- Work order: Each line below containing the word "constant" needs to be shown.

- Extracted records:
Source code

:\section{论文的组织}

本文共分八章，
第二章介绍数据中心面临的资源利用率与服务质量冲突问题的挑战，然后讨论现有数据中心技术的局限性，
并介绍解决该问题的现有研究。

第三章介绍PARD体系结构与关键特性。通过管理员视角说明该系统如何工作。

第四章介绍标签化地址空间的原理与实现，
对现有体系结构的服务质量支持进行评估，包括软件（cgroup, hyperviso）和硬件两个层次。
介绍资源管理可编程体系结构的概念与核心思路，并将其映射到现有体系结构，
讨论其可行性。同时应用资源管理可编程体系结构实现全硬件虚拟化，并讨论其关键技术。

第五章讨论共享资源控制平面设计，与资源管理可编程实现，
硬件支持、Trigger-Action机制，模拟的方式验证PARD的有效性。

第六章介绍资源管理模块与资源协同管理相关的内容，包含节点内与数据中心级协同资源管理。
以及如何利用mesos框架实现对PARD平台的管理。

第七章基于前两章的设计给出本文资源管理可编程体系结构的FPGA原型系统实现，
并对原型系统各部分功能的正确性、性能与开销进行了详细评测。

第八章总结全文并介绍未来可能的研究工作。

==

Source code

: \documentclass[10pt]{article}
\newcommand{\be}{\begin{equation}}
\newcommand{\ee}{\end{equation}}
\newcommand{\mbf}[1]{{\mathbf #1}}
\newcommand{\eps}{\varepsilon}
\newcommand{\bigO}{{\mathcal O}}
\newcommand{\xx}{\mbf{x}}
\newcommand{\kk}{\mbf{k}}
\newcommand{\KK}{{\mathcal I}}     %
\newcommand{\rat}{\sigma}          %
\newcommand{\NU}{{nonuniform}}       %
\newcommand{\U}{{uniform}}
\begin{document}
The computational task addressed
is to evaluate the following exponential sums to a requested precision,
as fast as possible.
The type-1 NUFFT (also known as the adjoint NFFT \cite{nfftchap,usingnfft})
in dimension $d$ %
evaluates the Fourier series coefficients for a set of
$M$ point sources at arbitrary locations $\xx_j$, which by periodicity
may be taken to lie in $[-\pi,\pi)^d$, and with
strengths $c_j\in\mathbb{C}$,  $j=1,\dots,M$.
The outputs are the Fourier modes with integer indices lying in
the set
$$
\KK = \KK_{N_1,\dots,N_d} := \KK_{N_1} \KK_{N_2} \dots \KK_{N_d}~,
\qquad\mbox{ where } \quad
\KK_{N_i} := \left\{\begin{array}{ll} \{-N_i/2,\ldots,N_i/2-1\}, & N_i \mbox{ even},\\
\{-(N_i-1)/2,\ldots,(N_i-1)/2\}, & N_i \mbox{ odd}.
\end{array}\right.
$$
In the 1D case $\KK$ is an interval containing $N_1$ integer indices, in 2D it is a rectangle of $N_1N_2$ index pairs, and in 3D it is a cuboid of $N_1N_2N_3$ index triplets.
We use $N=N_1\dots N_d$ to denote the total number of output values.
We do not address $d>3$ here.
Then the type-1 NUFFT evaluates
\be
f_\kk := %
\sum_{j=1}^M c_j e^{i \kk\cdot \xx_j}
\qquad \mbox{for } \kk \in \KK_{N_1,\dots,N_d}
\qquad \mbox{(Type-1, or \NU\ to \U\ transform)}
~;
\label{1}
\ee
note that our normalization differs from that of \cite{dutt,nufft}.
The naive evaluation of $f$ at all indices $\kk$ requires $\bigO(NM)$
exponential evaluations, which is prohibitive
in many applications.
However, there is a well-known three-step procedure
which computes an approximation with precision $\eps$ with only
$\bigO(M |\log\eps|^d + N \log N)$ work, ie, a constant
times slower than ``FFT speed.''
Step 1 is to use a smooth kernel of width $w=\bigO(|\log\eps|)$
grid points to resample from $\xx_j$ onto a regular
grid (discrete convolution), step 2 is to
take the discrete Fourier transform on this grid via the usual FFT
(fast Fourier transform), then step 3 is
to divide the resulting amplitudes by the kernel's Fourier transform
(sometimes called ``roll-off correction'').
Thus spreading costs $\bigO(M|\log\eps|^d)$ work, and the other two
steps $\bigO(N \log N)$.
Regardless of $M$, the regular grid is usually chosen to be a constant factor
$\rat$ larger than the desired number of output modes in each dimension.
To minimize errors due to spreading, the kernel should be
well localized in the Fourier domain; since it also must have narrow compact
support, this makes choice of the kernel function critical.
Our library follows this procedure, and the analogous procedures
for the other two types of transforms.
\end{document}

- Solution to this problem:
$\bigO(M |\log\eps|^d + N \log N)$ work, ie, a constant
Regardless of $M$, the regular grid is usually chosen to be a constant factor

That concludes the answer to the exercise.